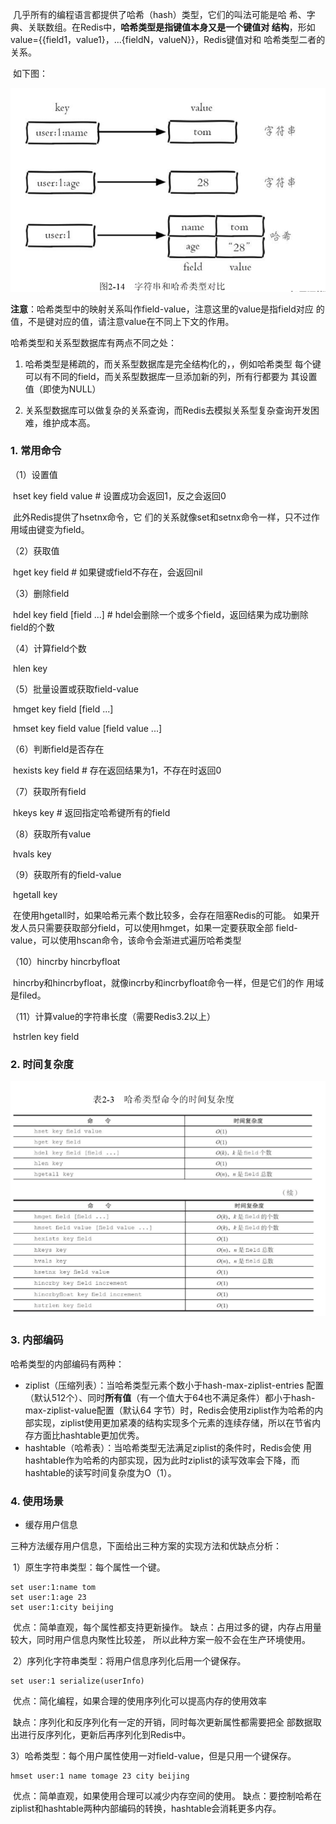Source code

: ​	几乎所有的编程语言都提供了哈希（hash）类型，它们的叫法可能是哈 希、字典、关联数组。在Redis中，**哈希类型是指键值本身又是一个键值对 结构**，形如value={{field1，value1}，...{fieldN，valueN}}，Redis键值对和 哈希类型二者的关系。

​	如下图：

![1540366178635](assets/1540366178635.png)

**注意**：哈希类型中的映射关系叫作field-value，注意这里的value是指field对应 的值，不是键对应的值，请注意value在不同上下文的作用。

哈希类型和关系型数据库有两点不同之处：

1. 哈希类型是稀疏的，而关系型数据库是完全结构化的，，例如哈希类型 每个键可以有不同的field，而关系型数据库一旦添加新的列，所有行都要为 其设置值（即使为NULL）

2. 关系型数据库可以做复杂的关系查询，而Redis去模拟关系型复杂查询开发困难，维护成本高。

### 1. 常用命令

（1）设置值

​	hset key field value # 设置成功会返回1，反之会返回0

​	此外Redis提供了hsetnx命令，它 们的关系就像set和setnx命令一样，只不过作用域由键变为field。

（2）获取值

​	hget key field # 如果键或field不存在，会返回nil

（3）删除field

​	hdel key field [field ...]  #  hdel会删除一个或多个field，返回结果为成功删除field的个数

（4）计算field个数

​	hlen key

（5）批量设置或获取field-value

​	hmget key field [field ...] 

​	hmset key field value [field value ...]

（6）判断field是否存在

​	hexists key field  #  存在返回结果为1，不存在时返回0

（7）获取所有field

​	hkeys key #  返回指定哈希键所有的field

（8）获取所有value

​	hvals key

（9）获取所有的field-value

​	hgetall key

​	在使用hgetall时，如果哈希元素个数比较多，会存在阻塞Redis的可能。 如果开发人员只需要获取部分field，可以使用hmget，如果一定要获取全部 field-value，可以使用hscan命令，该命令会渐进式遍历哈希类型

（10）hincrby hincrbyfloat

​	hincrby和hincrbyfloat，就像incrby和incrbyfloat命令一样，但是它们的作 用域是filed。

（11）计算value的字符串长度（需要Redis3.2以上）

​	hstrlen key field

### 2. 时间复杂度

![1540367597730](assets/1540367597730.png)

### 3. 内部编码

​哈希类型的内部编码有两种：

- ziplist（压缩列表）：当哈希类型元素个数小于hash-max-ziplist-entries 配置（默认512个）、同时**所有值**（有一个值大于64也不满足条件）都小于hash-max-ziplist-value配置（默认64 字节）时，Redis会使用ziplist作为哈希的内部实现，ziplist使用更加紧凑的结构实现多个元素的连续存储，所以在节省内存方面比hashtable更加优秀。
- hashtable（哈希表）：当哈希类型无法满足ziplist的条件时，Redis会使 用hashtable作为哈希的内部实现，因为此时ziplist的读写效率会下降，而 hashtable的读写时间复杂度为O（1）。

### 4. 使用场景

- 缓存用户信息

三种方法缓存用户信息，下面给出三种方案的实现方法和优缺点分析：

​	1）原生字符串类型：每个属性一个键。

```
set user:1:name tom 
set user:1:age 23 
set user:1:city beijing
```

​	优点：简单直观，每个属性都支持更新操作。
​	缺点：占用过多的键，内存占用量较大，同时用户信息内聚性比较差，
​	所以此种方案一般不会在生产环境使用。	

​	2）序列化字符串类型：将用户信息序列化后用一个键保存。

```
set user:1 serialize(userInfo)
```

​	优点：简化编程，如果合理的使用序列化可以提高内存的使用效率

​	缺点：序列化和反序列化有一定的开销，同时每次更新属性都需要把全 部数据取出进行反序列化，更新后再序列化到Redis中。

​	3）哈希类型：每个用户属性使用一对field-value，但是只用一个键保存。	

```
hmset user:1 name tomage 23 city beijing
```

​	优点：简单直观，如果使用合理可以减少内存空间的使用。
​	缺点：要控制哈希在ziplist和hashtable两种内部编码的转换，hashtable会消耗更多内存。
────────────────────────────────────────
Assignment:
Determine which lines above include the word "user", and report those lines in full.

Result of this task:
set user:1:name tom 
set user:1:age 23 
set user:1:city beijing
set user:1 serialize(userInfo)
hmset user:1 name tomage 23 city beijing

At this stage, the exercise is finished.